Additional comments/feedback:
- On page 6, it is stated that external vocabularies and ontologies are reused where appropriate. Are there any parameters to determine whether certain vocabularies and ontologies are deemed appropriate in this case?
- Figure captions could be made more explanatory to improve the readability. For example, the captions of Fig. 1 and Fig. 2 can be accompanied by short sentences regarding what the OCDS/euBusinessGraph ontology is for. The extra explanation would also be helpful for Fig. 7, explaining how the statements below each chart can be associated with the visuals of respective charts (the association is not yet intuitive).
- To achieve readability for a wider audience (e.g. government entities, mostly with a lacking background of data analysis), the charts and graph in Fig. 10 should be associated with the explanation provided on Page 18 (e.g., it is not yet explanatory which part of Fig. 10 a translates to the referred “large transaction” mentioned in Case 1 on page 18). It would also be interesting to show the result of D-Tree algorithms after the screenshot in Fig. 5 is run.
- Is it correct that the reconciliation API in Fig. 3 is not connected to another component (e.g., triple store, OC API, and OO API) in the architecture? This seems to contradict point 2 (reconcile suppliers) on page 9.
- (Minor) It would be great to make the mentioned technical tools explained shortly so that the paper is self-contained without having to open the links on the footnotes. For example, the mention of Velocity templates on page 9. Also, the way it is formulated leads to an ambiguous notion whether “allows specifying how the REST API will look like” is meant for Velocity templates or meant for the R4R tool.
- The description of the actor who performs the data ingestion process is missing (except for the data storytelling section). To what extent do the buyers/companies publishing the data are involved in the data ingestion pipeline? If they were involved, how far can they keep up with the learning curve of semantic technologies?

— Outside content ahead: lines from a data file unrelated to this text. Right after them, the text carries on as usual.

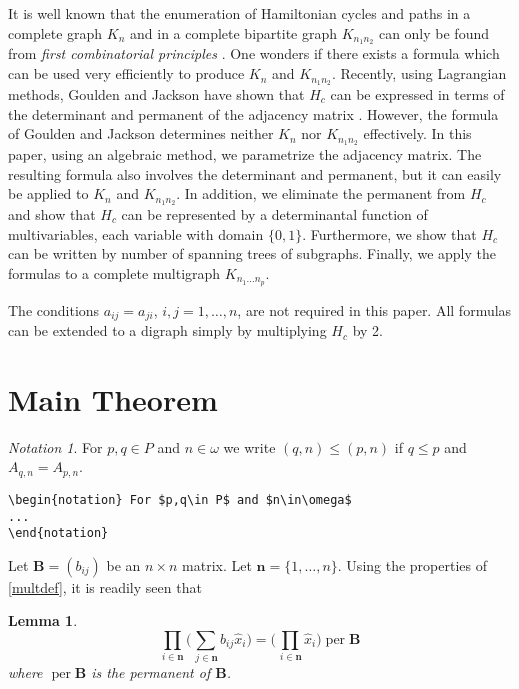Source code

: \documentclass{article}
\newtheorem{lem}[thm]{Lemma}
\theoremstyle{definition}
\theoremstyle{remark}
\newtheorem*{notation}{Notation}
\DeclareMathOperator{\per}{per}
\begin{document}
It is well known that the enumeration of Hamiltonian cycles and paths in
a complete graph $K_n$ and in a complete bipartite graph $K_{n_1n_2}$
can only be found from \textit{first combinatorial principles}
\cite{hapa:graphenum}. One wonders if there exists a formula which can
be used very efficiently to produce $K_n$ and $K_{n_1n_2}$. Recently,
using Lagrangian methods, Goulden and Jackson have shown that $H_c$ can
be expressed in terms of the determinant and permanent of the adjacency
matrix \cite{gouja:lagrmeth}. However, the formula of Goulden and
Jackson determines neither $K_n$ nor $K_{n_1n_2}$ effectively. In this
paper, using an algebraic method, we parametrize the adjacency matrix.
The resulting formula also involves the determinant and permanent, but
it can easily be applied to $K_n$ and $K_{n_1n_2}$. In addition, we
eliminate the permanent from $H_c$ and show that $H_c$ can be
represented by a determinantal function of multivariables, each variable
with domain $\{0,1\}$. Furthermore, we show that $H_c$ can be written by
number of spanning trees of subgraphs. Finally, we apply the formulas to
a complete multigraph $K_{n_1\dots n_p}$.

The conditions $a_{ij}=a_{ji}$, $i,j=1,\dots,n$, are not required in
this paper. All formulas can be extended to a digraph simply by
multiplying $H_c$ by 2.

\section{Main Theorem}
\label{s:mt}

\begin{notation} For $p,q\in P$ and $n\in\omega$ we write
$(q,n)\le(p,n)$ if $q\le p$ and $A_{q,n}=A_{p,n}$.
\begin{verbatim}
\begin{notation} For $p,q\in P$ and $n\in\omega$
...
\end{notation}
\end{verbatim}
\end{notation}

Let $\symbf{B}=(b_{ij})$ be an $n\times n$ matrix. Let $\symbf{n}=\{1,
\dots,n\}$. Using the properties of \eqref{multdef}, it is readily seen
that

\begin{lem}\label{lem-per}
\begin{equation}
\prod_{i\in\symbf{n}}
\biggl(\sum_{\,j\in\symbf{n}}b_{ij}\hat x_i\biggr)
=\biggl(\prod_{\,i\in\symbf{n}}\hat x_i\biggr)\per \symbf{B}
\end{equation}
where $\per \symbf{B}$ is the permanent of $\symbf{B}$.
\end{lem}
\end{document}
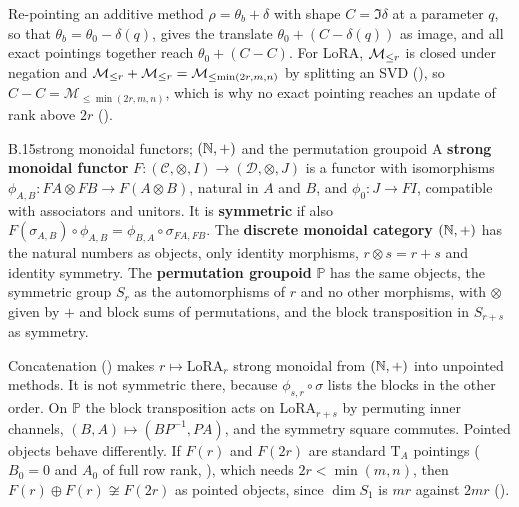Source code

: Re-pointing an additive method $\rho=\theta_b+\delta$ with shape $C=\Im\delta$ at a parameter $q$, so that
$\theta_b=\theta_0-\delta(q)$, gives the translate $\theta_0+(C-\delta(q))$ as image, and all exact pointings together
reach $\theta_0+(C-C)$. For LoRA, $\Mr$ is closed under negation and $\Mr+\Mr=\mathcal M_{\le\min(2r,m,n)}$ by
splitting an SVD (), so $C-C=\mathcal M_{\le\min(2r,m,n)}$, which is why no exact pointing reaches an update
of rank above $2r$ ().


\begin{bgentry}{B.15}{strong monoidal functors; $(\N,+)$ and the permutation groupoid}
A \textbf{strong monoidal functor} $F:(\mathcal C,\otimes,I)\to(\mathcal D,\otimes,J)$ is a functor with isomorphisms
$\phi_{A,B}:FA\otimes FB\to F(A\otimes B)$, natural in $A$ and $B$, and $\phi_0:J\to FI$, compatible with associators and
unitors. It is \textbf{symmetric} if also $F(\sigma_{A,B})\circ\phi_{A,B}=\phi_{B,A}\circ\sigma_{FA,FB}$. The
\textbf{discrete monoidal category} $(\N,+)$ has the natural numbers as objects, only identity morphisms, $r\otimes s=r+s$
and identity symmetry. The \textbf{permutation groupoid} $\mathbb P$ has the same objects, the symmetric group $S_r$ as
the automorphisms of $r$ and no other morphisms, with $\otimes$ given by $+$ and block sums of permutations, and the block
transposition in $S_{r+s}$ as symmetry.
\end{bgentry}

Concatenation () makes $r\mapsto\mathrm{LoRA}_r$ strong monoidal from $(\N,+)$ into unpointed methods. It is
not symmetric there, because $\phi_{s,r}\circ\sigma$ lists the blocks in the other order. On $\mathbb P$ the block
transposition acts on $\mathrm{LoRA}_{r+s}$ by permuting inner channels, $(B,A)\mapsto(BP^{-1},PA)$, and the symmetry
square commutes. Pointed objects behave differently. If $F(r)$ and $F(2r)$ are standard $\mathrm T_A$ pointings
($B_0=0$ and $A_0$ of full row rank, ), which needs $2r<\min(m,n)$, then $F(r)\oplus F(r)\not\cong F(2r)$ as
pointed objects, since $\dim S_1$ is $mr$ against $2mr$ ().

- An explanation regarding the JSON-XML-RDF pipeline might be missing. If the initial JSON data does not contain the hierarchy (as implied in point 4 of page 9), how was the hierarchy obtained by transforming the JSON data into XML?
- (Minor) On page 18, a pipeline for document processing is mentioned (col. 2 line 25). A graphical representation of this process would be helpful. Also, lemmatization is mentioned in the process. The explanation of how the lemmatization of different languages (non-English) is performed would also be interesting.
- (Minor) On page 21 (section 9), the terms semantic web, knowledge graph, and linked data are mentioned. For a wider audience (i.e., from a non-semantic web community who might be interested in learning semantic-based procurement tools), a brief explanation regarding those three different terms would also be helpful.
|